But on my way to work the other day, my cooler went flying and I lost part of my breakfast to the seats and floor of my car.

Having something go wrong with my food always makes me feel a little panicked. Even after over 12 1/2 years. Even after a past that includes a million things going wrong with my food and everything turning out just fine.

I think this panic is probably pretty healthy for me. It keeps me from saying “screw it.” It keeps me from thinking “I’ll just start again tomorrow.” The truth is, I don’t know if I have another start in me. And if I do, there’s no guarantee it’s tomorrow. It could be 10 years and 200 lbs from tomorrow. I have seen it happen to others before. And I don’t want to find out if that’s me or not. That panic keeps me focused on getting what I need to keep my eating boundaries intact.

But there *is* something that 12+ years has taught me. And that is to be prepared for accidents, mishaps, problems, and human error.

So I keep backup of all of the food I need for my portion controlled meals at work, and a small, digital food scale (with extra batteries) in my purse.

When I got to work, I just used the backup I had to have the breakfast I was going to have in the first place. And it was delicious.

And, I have to admit, the rest of my day was pretty awesome! Not in spite of the fact that I had a rocky start, but because I did, and I came through keeping my promises to myself.

The truth is, that even with all of the backup I keep, and the lengths that I go to to be prepared, things could have gone wrong.

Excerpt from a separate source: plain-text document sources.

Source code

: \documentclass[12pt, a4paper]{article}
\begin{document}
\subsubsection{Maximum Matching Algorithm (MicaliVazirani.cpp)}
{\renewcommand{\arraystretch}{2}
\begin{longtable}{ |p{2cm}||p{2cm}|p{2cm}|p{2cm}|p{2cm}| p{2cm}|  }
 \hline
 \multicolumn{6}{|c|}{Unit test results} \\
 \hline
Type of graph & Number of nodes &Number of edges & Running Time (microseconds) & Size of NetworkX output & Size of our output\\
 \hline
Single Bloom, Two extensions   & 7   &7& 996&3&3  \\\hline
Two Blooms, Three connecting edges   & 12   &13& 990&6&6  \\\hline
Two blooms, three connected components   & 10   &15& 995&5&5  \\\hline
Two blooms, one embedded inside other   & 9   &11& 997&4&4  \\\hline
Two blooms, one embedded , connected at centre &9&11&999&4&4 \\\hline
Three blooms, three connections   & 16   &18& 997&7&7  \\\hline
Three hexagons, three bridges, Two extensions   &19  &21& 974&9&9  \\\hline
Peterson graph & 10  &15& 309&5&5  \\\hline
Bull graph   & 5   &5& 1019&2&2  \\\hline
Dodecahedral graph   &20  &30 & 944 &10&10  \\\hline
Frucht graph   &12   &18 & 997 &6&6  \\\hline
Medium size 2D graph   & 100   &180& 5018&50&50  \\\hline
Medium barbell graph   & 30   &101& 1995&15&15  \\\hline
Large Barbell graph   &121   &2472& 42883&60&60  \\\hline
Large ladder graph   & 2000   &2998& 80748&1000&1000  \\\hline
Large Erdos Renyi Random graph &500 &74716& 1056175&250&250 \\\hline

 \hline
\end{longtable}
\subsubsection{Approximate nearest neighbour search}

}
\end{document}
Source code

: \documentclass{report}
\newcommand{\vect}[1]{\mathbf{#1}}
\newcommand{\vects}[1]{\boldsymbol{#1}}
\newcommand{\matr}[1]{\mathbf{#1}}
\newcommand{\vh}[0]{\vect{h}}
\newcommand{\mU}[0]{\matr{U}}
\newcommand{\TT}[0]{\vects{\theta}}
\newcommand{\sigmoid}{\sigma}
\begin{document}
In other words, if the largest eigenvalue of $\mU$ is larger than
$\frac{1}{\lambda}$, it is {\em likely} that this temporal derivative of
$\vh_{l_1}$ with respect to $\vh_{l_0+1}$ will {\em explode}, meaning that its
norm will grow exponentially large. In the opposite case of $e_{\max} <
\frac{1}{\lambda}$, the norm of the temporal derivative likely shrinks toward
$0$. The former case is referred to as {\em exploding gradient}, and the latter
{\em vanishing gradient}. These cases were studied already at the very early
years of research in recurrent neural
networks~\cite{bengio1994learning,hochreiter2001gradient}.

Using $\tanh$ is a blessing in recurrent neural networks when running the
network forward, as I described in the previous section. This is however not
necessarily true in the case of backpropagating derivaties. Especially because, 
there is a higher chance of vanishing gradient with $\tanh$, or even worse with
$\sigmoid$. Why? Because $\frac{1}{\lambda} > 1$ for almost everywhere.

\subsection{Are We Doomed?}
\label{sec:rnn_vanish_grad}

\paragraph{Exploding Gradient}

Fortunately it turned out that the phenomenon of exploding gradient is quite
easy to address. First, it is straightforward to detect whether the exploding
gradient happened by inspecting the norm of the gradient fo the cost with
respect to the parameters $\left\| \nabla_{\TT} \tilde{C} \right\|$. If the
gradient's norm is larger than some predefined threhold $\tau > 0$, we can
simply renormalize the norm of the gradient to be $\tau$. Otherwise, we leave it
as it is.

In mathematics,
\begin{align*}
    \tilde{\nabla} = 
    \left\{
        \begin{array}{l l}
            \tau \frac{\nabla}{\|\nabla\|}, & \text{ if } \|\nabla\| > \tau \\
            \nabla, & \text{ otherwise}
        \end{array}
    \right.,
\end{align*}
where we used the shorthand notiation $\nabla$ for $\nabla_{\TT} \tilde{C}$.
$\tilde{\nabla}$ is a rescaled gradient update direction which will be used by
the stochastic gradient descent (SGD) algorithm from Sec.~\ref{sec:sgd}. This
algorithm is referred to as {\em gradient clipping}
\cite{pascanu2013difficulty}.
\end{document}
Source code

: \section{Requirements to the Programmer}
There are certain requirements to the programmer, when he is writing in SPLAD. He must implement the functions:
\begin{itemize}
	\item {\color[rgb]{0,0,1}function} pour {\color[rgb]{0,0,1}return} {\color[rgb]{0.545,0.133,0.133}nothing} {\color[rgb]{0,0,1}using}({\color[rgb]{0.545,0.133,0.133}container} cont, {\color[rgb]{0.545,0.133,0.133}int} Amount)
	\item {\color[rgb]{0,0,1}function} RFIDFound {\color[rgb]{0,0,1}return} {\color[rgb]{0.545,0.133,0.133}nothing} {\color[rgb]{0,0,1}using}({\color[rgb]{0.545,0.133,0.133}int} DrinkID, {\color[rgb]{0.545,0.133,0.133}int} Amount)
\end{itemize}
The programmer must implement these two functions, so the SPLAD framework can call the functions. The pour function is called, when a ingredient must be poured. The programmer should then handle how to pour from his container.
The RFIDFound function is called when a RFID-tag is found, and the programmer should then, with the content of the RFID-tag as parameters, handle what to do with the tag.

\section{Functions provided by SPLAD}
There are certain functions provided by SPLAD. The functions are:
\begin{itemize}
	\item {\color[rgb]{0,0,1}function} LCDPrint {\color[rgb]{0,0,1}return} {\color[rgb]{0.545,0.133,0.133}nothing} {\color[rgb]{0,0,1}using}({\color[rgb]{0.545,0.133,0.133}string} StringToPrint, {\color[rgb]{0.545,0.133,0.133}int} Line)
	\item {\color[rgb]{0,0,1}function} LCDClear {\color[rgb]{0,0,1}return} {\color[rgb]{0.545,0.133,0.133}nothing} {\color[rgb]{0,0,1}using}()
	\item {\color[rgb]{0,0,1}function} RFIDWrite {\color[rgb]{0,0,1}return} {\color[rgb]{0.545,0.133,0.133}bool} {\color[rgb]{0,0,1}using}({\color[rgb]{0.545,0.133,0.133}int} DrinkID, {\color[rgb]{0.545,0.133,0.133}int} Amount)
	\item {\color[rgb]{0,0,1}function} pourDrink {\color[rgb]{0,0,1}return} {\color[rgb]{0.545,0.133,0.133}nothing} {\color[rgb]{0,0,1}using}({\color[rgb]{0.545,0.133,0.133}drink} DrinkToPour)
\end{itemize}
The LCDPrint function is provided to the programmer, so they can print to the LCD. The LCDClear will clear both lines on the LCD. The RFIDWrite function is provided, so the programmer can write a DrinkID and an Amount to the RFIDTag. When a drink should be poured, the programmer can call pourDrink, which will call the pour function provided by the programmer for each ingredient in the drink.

I mean even more wrong than losing part of a meal, and having to clean it off of my leather seats. That is the way of the world. But I am willing to do anything it takes to keep my food under control. I had money if I needed to stop and buy something. I have people to call if I have a problem that I don’t know how to, or can’t fix. I have the willingness to listen to the direction of those people. And, most importantly, I have a willingness to keep my promises about my food and my boundaries in any and all situations.

Being prepared, being honest, and being willing to do whatever it takes are the most important tools I have in keeping my eating under control. In the long run, I am happier for having panicked, and then fixed my problem to keep my boundaries, than if I had let it go and “started again tomorrow.” Whenever tomorrow would have been.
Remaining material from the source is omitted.